[Saved entries]
◇ ◇ ◇ ◇
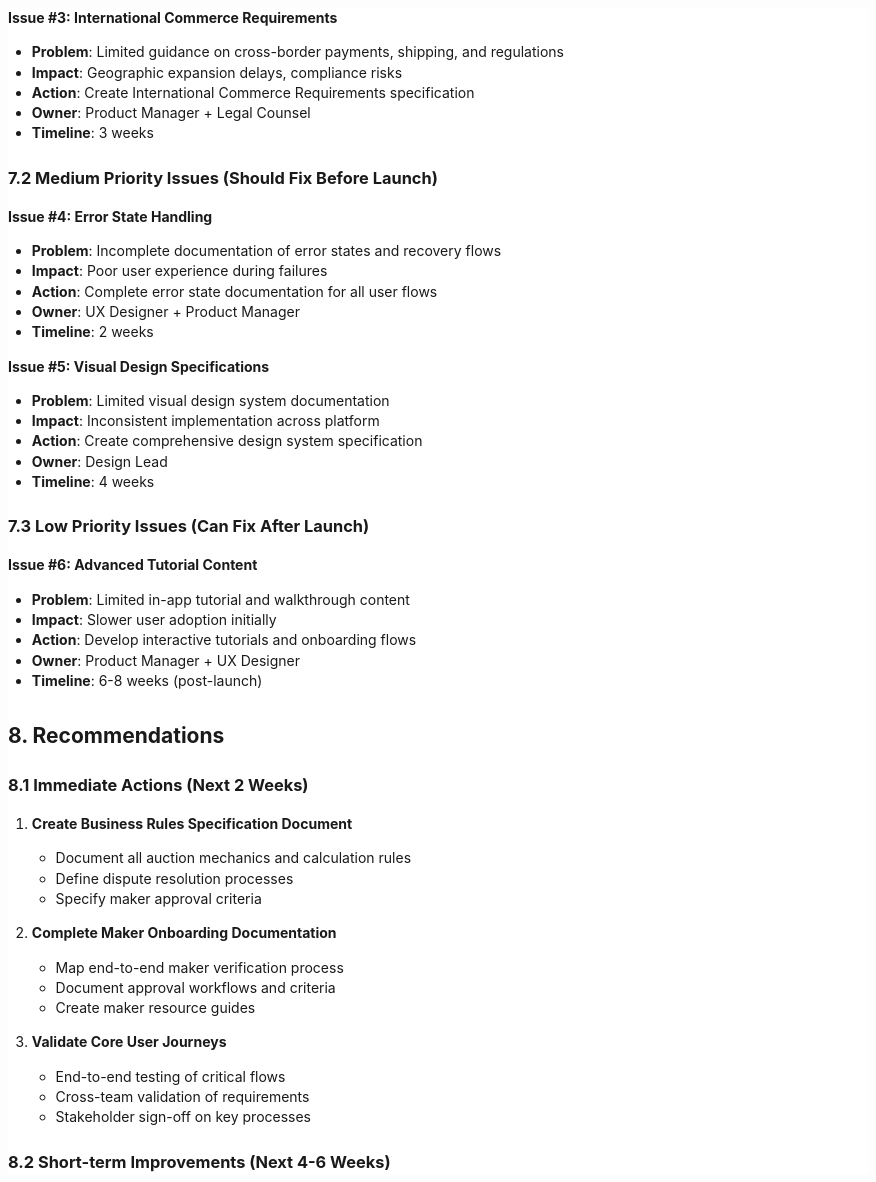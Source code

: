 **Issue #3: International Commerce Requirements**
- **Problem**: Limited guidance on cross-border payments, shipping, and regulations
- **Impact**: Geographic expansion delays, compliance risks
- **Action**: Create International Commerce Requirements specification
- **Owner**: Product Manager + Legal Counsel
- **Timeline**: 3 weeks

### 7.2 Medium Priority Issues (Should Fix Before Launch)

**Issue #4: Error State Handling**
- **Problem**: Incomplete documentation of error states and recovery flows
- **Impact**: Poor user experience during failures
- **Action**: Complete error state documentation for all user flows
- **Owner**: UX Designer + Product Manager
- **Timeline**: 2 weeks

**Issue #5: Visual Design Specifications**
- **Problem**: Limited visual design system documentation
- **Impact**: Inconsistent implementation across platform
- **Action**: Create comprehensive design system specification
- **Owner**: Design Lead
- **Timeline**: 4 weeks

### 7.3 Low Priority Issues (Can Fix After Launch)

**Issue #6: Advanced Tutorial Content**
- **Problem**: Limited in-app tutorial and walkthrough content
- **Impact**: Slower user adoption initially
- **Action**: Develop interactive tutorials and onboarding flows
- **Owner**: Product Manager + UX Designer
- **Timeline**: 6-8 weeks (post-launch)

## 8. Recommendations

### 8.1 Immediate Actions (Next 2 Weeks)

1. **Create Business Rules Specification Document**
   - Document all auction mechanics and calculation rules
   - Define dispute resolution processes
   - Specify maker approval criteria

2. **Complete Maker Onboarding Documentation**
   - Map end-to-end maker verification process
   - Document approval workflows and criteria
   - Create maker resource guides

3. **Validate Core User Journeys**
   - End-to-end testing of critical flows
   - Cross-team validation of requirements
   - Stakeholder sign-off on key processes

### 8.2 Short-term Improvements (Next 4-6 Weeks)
◇ ◇ ◇ ◇
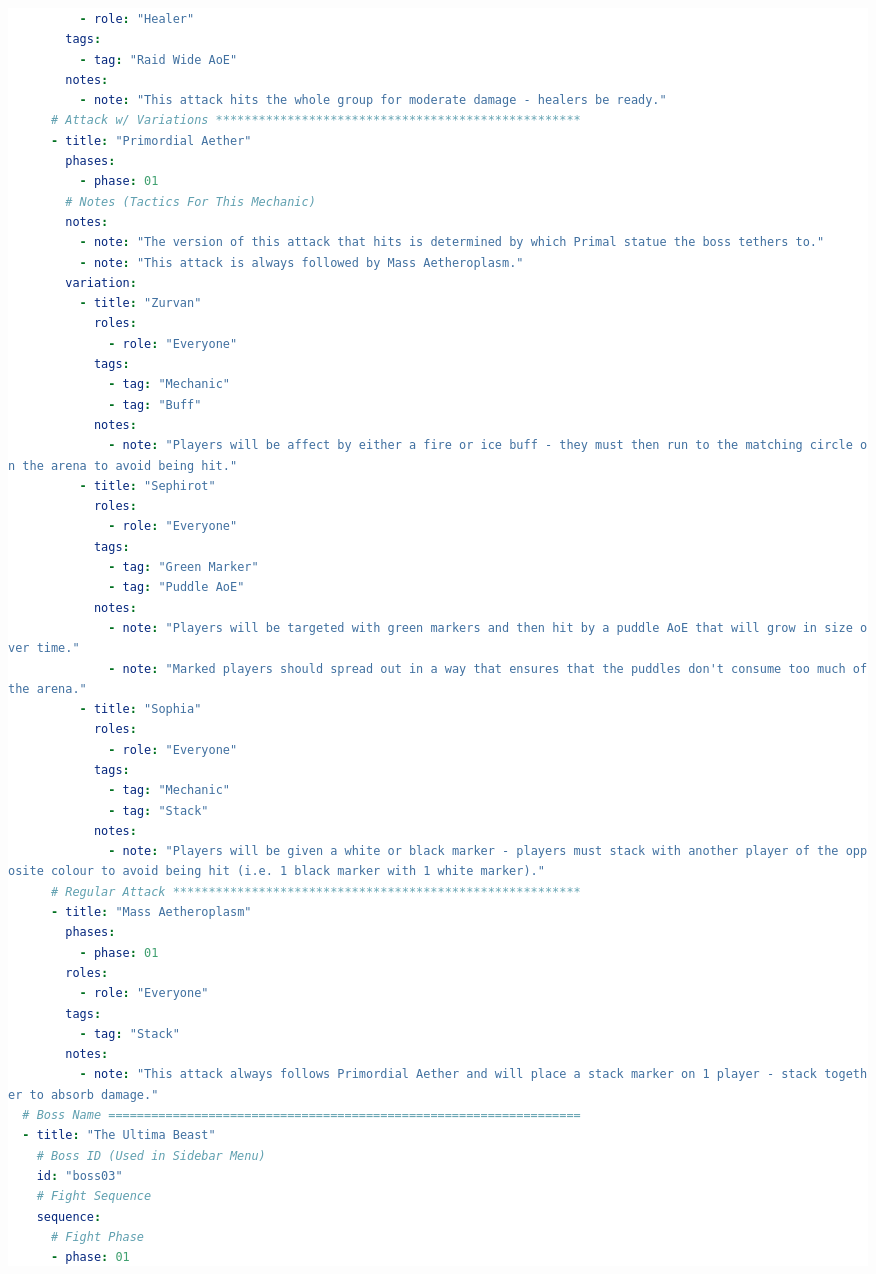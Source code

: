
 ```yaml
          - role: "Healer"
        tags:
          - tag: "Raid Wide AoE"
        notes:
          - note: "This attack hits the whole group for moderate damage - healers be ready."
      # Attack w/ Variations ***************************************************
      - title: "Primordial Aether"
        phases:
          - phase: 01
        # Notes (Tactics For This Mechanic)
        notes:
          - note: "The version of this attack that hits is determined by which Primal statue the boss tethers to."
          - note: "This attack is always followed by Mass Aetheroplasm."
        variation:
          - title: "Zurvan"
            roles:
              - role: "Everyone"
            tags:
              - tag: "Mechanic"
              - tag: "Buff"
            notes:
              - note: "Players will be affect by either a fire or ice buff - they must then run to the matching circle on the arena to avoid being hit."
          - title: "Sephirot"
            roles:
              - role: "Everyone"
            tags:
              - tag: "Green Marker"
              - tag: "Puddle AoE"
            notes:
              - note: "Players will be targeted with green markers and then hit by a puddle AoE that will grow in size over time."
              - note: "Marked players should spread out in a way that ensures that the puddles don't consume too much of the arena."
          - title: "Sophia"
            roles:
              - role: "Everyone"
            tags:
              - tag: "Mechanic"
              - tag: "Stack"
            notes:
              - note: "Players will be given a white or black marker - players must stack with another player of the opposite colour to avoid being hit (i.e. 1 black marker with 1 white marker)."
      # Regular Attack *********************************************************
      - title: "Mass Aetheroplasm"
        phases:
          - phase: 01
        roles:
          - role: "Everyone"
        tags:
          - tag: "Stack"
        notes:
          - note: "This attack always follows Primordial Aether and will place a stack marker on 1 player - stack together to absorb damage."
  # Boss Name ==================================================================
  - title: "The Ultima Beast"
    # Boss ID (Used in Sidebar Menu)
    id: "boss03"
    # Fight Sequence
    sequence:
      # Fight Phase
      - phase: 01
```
◇ ◇ ◇ ◇
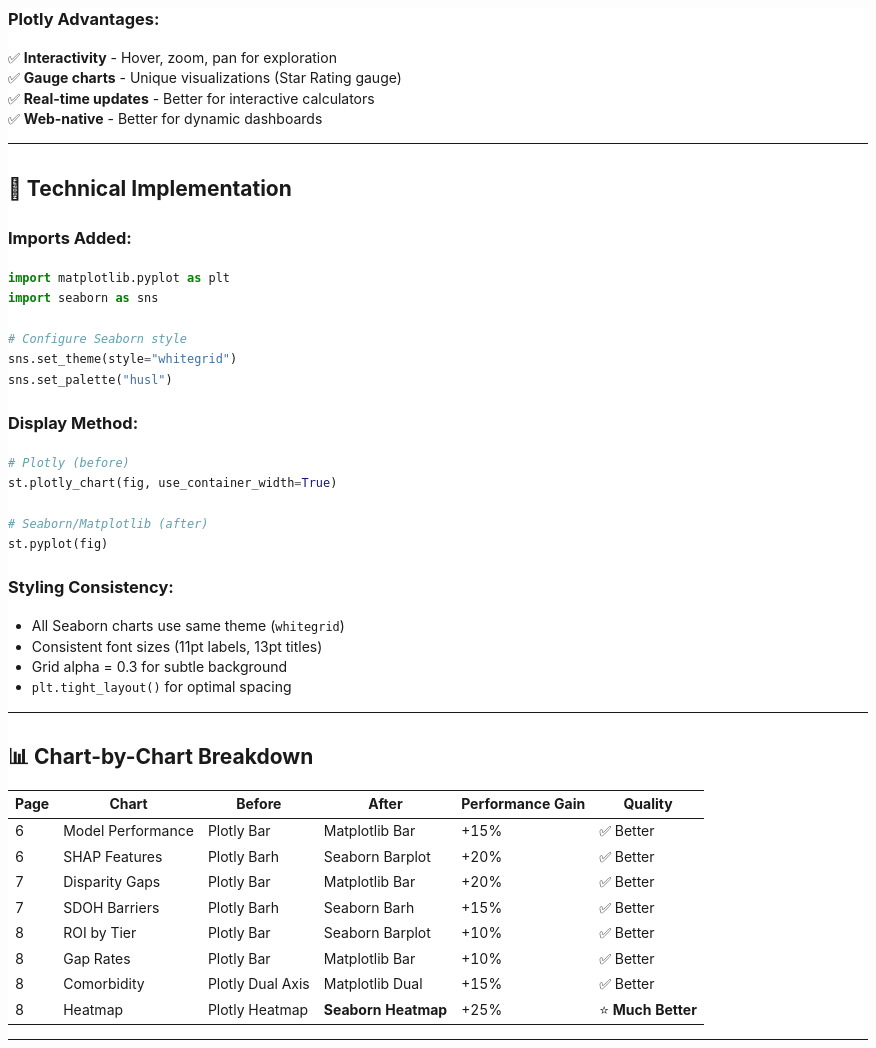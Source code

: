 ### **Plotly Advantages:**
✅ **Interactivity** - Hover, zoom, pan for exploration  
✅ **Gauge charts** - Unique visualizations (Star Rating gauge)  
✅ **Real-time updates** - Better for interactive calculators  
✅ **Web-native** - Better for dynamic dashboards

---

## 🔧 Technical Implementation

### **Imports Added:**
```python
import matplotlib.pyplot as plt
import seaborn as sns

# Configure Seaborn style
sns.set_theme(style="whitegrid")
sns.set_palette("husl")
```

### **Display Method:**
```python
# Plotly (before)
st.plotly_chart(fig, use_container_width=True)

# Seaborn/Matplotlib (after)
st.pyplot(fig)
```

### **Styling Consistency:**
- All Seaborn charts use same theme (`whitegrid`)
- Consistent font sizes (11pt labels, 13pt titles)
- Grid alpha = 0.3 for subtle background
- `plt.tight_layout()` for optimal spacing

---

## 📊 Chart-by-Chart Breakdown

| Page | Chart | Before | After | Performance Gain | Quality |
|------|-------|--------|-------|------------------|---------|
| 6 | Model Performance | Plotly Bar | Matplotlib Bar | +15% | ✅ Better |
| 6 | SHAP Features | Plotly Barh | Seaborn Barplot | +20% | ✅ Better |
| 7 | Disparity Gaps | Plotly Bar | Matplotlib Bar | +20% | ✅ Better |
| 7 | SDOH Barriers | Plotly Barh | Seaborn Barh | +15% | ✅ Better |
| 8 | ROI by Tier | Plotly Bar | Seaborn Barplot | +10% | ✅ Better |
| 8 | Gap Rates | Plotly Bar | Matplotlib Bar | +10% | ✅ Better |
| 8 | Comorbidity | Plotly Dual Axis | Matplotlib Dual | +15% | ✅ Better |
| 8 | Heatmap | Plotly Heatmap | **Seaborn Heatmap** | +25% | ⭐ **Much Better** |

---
◇ ◇ ◇ ◇
Exercise brief: If a line in the entries holds the string "Owner", count it, then state the total and nothing more.

Response box: 4